Activity
Search the data for "frac". Return each matching line.

The data
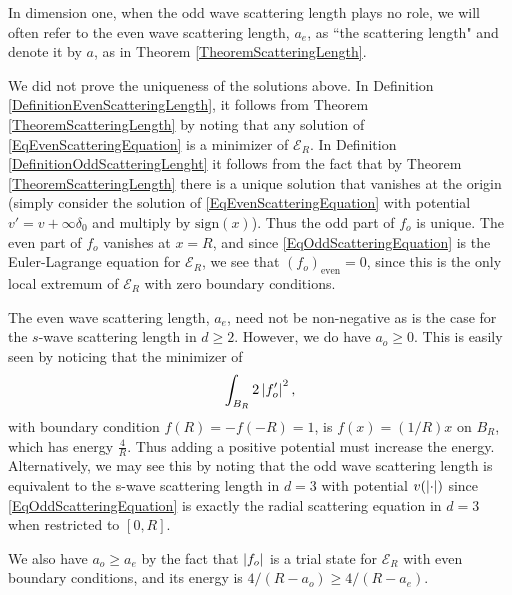 \begin{remark}
	In dimension one, when the odd wave scattering length plays no role, we will often refer to the even wave scattering length, $a_e$, as ``the scattering length" and denote it by $a$, as in Theorem \ref{TheoremScatteringLength}.
\end{remark}
\begin{remark}
	We did not prove the uniqueness of the solutions above. In Definition \ref{DefinitionEvenScatteringLength}, it follows from Theorem \ref{TheoremScatteringLength} by noting that any solution of \eqref{EqEvenScatteringEquation} is a minimizer of $ \mathcal{E}_R $. In Definition \ref{DefinitionOddScatteringLenght} it follows from the fact that by Theorem \ref{TheoremScatteringLength} there is a unique solution that vanishes at the origin (simply consider the solution of \eqref{EqEvenScatteringEquation} with potential $ v'=v+\infty \delta_0 $ and multiply by $ \text{sign}(x) $). Thus the odd part of $ f_o $ is unique. The even part of $ f_o $ vanishes at $ x=R $, and since \eqref{EqOddScatteringEquation} is the Euler-Lagrange equation for $ \mathcal{E}_R $, we see that $ (f_o)_{\text{even}}=0 $, since this is the only local extremum of $ \mathcal{E}_R $ with zero boundary conditions.
\end{remark}
\begin{remark}
	The even wave scattering length, $ a_e $, need not be non-negative as is the case for the $ s $-wave scattering length in $ d\geq 2 $. However, we do have $ a_o\geq 0 $. This is easily seen by noticing that the minimizer of \begin{equation}
	\int_{B_R} 2\left\lvert f_o' \right\rvert^2,
	\end{equation}
	with boundary condition $ f(R)=-f(-R)=1 $, is $ f(x)=(1/R) x $ on $ B_R $, which has energy $ \frac{4}{R} $. Thus adding a positive potential must increase the energy. \\
	Alternatively, we may see this by noting that the odd wave scattering length is equivalent to the s-wave scattering length in $ d=3 $ with potential $ v(\left\lvert \cdot \right\rvert) $ since 
	\eqref{EqOddScatteringEquation} is exactly the radial scattering equation in $ d=3 $ when restricted to $ [0,R] $.
\end{remark}
\begin{remark}
	We also have $ a_o\geq a_e $ by the fact that $ \left\lvert f_o \right\rvert $ is a trial state for $ \mathcal{E}_R $ with even boundary conditions, and its energy is $ 4/(R-a_o)\geq 4/(R-a_e) $.
\end{remark}
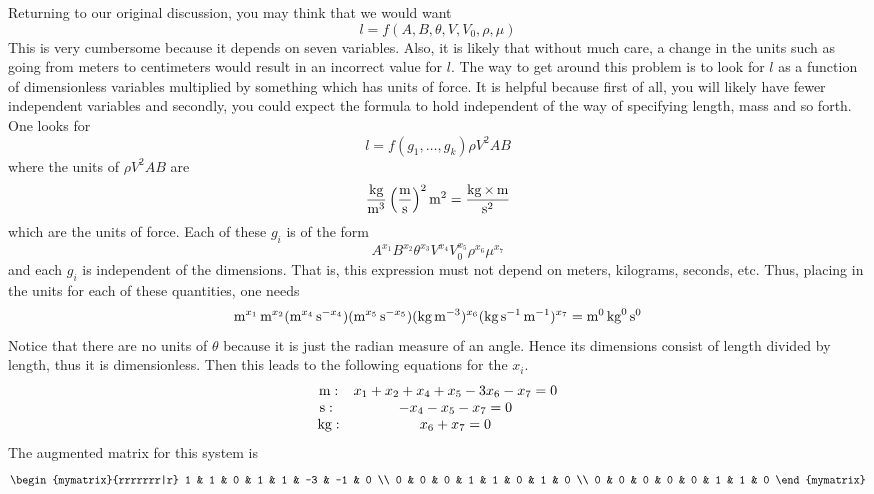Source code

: Returning to our original discussion, you may think that we would want
\begin{equation*}
l=f(A,B,\theta,V,V_0,\rho,\mu)
\end{equation*}
This is very cumbersome because it depends on seven variables. Also,
it is likely that without much care, a change in the units such as
going from meters to centimeters would result in an incorrect value
for $l$. The way to get around this problem is to look for $l $ as a
function of dimensionless variables multiplied by something which has
units of force. It is helpful because first of all, you will likely
have fewer independent variables and secondly, you could expect the
formula to hold independent of the way of specifying length, mass and
so forth. One looks for
\begin{equation*}
l=f(g_1,\ldots,g_k) \rho V^2AB
\end{equation*}
where the units of $\rho V^2AB$ are
\begin{equation*}
\frac{\kg}{\m^3}\paren{\frac{\m}{\s }}^2\m^2=\frac{\kg\times \m}{%
\s^2}
\end{equation*}
which are the units of force. Each of these $g_i$ is of the form
\begin{equation}
A^{x_1}B^{x_2}\theta^{x_3}V^{x_4}V_0^{x_5}\rho^{x_6}\mu
^{x_7}  \label{11-july-e1f}
\end{equation}
and each $g_i$ is independent of the dimensions. That is, this expression
must not depend on meters, kilograms, seconds, etc. Thus, placing in the
units for each of these quantities, one needs
\begin{equation*}
\mathop{\textrm{\rm m}}\nolimits^{x_1}\mathop{\textrm{\rm m}}\nolimits^{x_2}(\mathop{\textrm{\rm m}}\nolimits^{x_4}\mathop{\textrm{\rm s}}\nolimits^{-x_4}) (\mathop{\textrm{\rm m}}\nolimits^{x_5}\mathop{\textrm{\rm s}}\nolimits
^{-x_5}) (\mathop{\textrm{\rm kg}}\nolimits\mathop{\textrm{\rm m}}\nolimits^{-3})^{x_6}(\mathop{\textrm{\rm kg}}\nolimits\mathop{\textrm{\rm s}}\nolimits
^{-1}\mathop{\textrm{\rm m}}\nolimits^{-1})^{x_7}=\mathop{\textrm{\rm m}}\nolimits^0\mathop{\textrm{\rm kg}}\nolimits^0\mathop{\textrm{\rm s}}\nolimits^0
\end{equation*}
Notice that there are no units of $\theta$ because it is just the radian
measure of an angle. Hence its dimensions consist of length divided by
length, thus it is dimensionless. Then this leads to the following equations
for the $x_i$.
\begin{equation*}
\begin{array}{cc}
\m: & x_1+x_2+x_4+x_5-3x_6-x_7=0 \\
\s :\  & -x_4-x_5-x_7=0 \\
\kg: & x_6+x_7=0%
\end{array}
\end{equation*}
The augmented matrix for this system is
\begin{equation*}
\begin{mymatrix}{rrrrrrr|r}
1 & 1 & 0 & 1 & 1 & -3 & -1 & 0 \\
0 & 0 & 0 & 1 & 1 & 0 & 1 & 0 \\
0 & 0 & 0 & 0 & 0 & 1 & 1 & 0
\end{mymatrix}
\end{equation*}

Written response
	with boundary condition $ f(R)=-f(-R)=1 $, is $ f(x)=(1/R) x $ on $ B_R $, which has energy $ \frac{4}{R} $. Thus adding a positive potential must increase the energy. \\
\frac{\kg}{\m^3}\paren{\frac{\m}{\s }}^2\m^2=\frac{\kg\times \m}{%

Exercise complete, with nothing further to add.